◆ Work to be completed ◆
Please find all lines in the data that hold the string "Mode" and copy them.

Stored data
= Beginning of Section =

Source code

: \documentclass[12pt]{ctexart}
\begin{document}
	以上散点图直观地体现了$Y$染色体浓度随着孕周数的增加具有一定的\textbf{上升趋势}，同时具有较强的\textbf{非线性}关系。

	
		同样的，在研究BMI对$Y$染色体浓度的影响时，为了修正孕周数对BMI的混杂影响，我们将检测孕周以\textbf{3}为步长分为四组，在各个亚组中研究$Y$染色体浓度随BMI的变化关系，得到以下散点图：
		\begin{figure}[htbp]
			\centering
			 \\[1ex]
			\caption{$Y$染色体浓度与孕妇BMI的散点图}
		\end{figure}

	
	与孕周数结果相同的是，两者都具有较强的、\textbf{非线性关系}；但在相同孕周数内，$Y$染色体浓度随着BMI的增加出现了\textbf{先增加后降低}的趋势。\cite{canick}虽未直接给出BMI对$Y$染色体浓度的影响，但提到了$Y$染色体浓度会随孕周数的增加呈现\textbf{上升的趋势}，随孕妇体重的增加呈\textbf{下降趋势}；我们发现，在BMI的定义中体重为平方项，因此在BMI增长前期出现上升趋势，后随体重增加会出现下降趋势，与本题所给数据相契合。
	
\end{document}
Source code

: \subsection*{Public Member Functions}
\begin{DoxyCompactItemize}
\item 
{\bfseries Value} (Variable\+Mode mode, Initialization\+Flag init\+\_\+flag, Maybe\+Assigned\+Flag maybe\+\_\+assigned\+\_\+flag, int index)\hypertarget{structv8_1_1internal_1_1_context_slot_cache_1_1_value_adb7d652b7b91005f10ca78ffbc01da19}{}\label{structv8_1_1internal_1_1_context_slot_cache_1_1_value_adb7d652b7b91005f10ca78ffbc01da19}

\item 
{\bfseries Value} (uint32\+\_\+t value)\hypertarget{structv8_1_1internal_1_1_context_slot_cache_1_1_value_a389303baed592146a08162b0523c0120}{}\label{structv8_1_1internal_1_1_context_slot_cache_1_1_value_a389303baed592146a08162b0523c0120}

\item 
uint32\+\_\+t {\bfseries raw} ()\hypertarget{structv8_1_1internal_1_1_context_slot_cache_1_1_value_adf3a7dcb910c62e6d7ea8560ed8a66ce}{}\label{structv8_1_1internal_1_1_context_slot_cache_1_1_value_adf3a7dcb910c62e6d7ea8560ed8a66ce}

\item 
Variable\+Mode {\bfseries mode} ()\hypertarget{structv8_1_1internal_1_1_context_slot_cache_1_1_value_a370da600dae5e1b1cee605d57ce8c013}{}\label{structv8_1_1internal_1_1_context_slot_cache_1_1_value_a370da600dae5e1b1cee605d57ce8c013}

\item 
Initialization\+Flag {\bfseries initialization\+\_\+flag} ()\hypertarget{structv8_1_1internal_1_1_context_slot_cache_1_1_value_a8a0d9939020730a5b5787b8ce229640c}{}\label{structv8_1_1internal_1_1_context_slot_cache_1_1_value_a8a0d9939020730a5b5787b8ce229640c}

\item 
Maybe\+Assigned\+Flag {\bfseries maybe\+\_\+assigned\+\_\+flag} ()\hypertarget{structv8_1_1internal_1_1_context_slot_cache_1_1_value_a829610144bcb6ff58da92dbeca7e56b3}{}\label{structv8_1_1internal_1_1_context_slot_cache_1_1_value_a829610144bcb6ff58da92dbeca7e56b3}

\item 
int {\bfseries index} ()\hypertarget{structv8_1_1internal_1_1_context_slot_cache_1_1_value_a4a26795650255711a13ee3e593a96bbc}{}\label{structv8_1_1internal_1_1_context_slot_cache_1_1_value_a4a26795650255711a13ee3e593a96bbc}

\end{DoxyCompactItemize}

= End of Section =

◆ Answer space ◆
{\bfseries Value} (Variable\+Mode mode, Initialization\+Flag init\+\_\+flag, Maybe\+Assigned\+Flag maybe\+\_\+assigned\+\_\+flag, int index)\hypertarget{structv8_1_1internal_1_1_context_slot_cache_1_1_value_adb7d652b7b91005f10ca78ffbc01da19}{}\label{structv8_1_1internal_1_1_context_slot_cache_1_1_value_adb7d652b7b91005f10ca78ffbc01da19}
Variable\+Mode {\bfseries mode} ()\hypertarget{structv8_1_1internal_1_1_context_slot_cache_1_1_value_a370da600dae5e1b1cee605d57ce8c013}{}\label{structv8_1_1internal_1_1_context_slot_cache_1_1_value_a370da600dae5e1b1cee605d57ce8c013}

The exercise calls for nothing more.